1) HARD PROBLEM(S) ADDRESSED (with short descriptions)
This refers to Hard Problems, released November 2012.

a. Scalability: Improve the tradeoff between scalability and precision in race detectors. Existing race detectors suffer from either many false positives or unacceptably high overhead, which impedes their use in real world systems. Our hybrid race detection technique aims to be efficient and precise enough for practical large-scale applications.

b. Predictive Security Metrics: The empirical study of race vulnerabilities introduced by humans explores a rarely studied topic. If the study uncovers interesting relationships between races and security attacks, it can further contribute to security metrics research by providing another dimension of security assessment criteria. Of course, this study will open up opportunities to mitigate race-related vulnerabilities.

2) PUBLICATIONS - for current quarter

SimExplorer: An Automated Framework to Support Testing for System-Level Race Conditions. Software Testing, Verification and Reliability, to appear.

Energy-efficient I/O Thread Schedulers for NVMe SSDs on NUMA. To appear in Proc. International Symposium on Cluster, Cloud and Grid Computing (CCGrid). Madrid, Spain. May, 2017

Yutaka Tsutano, Shakthi Bachala, Witawas Srisa-an, Gregg Rothermel, Jackson Dinh. An Efficient, Robust, and Scalable Approach for Analyzing Interacting Android Apps. To appear in Proc. International Conference on Software Engineering (ICSE), Buenos Aires, Argentina, May, 2017.
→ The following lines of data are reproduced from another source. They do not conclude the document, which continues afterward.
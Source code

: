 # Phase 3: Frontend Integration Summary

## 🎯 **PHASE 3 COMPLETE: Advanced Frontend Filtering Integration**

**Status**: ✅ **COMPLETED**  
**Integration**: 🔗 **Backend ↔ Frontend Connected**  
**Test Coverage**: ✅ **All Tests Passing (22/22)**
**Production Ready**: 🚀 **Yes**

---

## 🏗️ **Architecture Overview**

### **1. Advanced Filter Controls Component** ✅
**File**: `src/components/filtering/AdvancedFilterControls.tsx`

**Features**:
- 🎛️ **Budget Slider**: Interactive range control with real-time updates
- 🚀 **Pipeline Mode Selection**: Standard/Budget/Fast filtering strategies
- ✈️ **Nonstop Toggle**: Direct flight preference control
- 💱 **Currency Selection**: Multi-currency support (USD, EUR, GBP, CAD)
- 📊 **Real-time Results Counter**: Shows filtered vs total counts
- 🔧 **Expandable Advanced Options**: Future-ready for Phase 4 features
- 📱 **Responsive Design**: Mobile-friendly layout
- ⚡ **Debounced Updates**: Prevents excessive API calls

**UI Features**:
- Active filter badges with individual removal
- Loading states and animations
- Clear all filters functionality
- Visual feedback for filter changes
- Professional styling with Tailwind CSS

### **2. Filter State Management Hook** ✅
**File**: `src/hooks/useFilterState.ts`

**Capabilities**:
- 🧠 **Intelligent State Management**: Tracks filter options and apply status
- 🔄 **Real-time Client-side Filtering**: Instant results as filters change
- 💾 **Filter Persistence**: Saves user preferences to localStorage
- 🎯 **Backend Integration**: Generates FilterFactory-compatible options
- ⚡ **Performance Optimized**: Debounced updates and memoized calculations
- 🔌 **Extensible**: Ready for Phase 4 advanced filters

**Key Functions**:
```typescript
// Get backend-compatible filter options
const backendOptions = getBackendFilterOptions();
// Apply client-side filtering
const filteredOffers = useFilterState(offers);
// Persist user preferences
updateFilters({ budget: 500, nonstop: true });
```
Michael Coblenz, Whitney Nelsony, Jonathan Aldrich, Brad Myers, Joshua Sunshine. Glacier: Transitive Class Immutability for Java. To appear in Proc. International Conference on Software Engineering (ICSE), Buenos Aires, Argentina, May, 2017.

3) KEY HIGHLIGHTS

We developed a methodology to support cost-effective testing for data races. Concurrent programs are prone to various classes of difficult-to-detect faults, of which data races are particularly prevalent. Prior work has attempted to increase the cost-effectiveness of approaches for testing for data races by employing race detection techniques, but to date, no work has considered cost-effective approaches for re-testing for races as programs evolve. To address this need, we introduce SIMRT, an automated regression testing framework, for use in detecting races introduced by code modifications. SIMRT employs a regression test selection technique, focused on sets of program elements related to race detection, to reduce the number of test cases that must be run on a changed program to detect races that occur due to code modifications, and it employs a test case prioritization technique to improve the rate at which such races are detected. Our empirical study of SIMRT reveals that it is more efficient and effective for revealing races than other approaches, and that its constituent test selection and prioritization components each contribute to its performance. A paper based on this work appeared at the 2014 edition of the International Conference on Software Engineering.

Tingting Yu, A PhD student partially supported by this grant, graduated in August and is now an Assistant Professor at University of Kentucky-Lexington.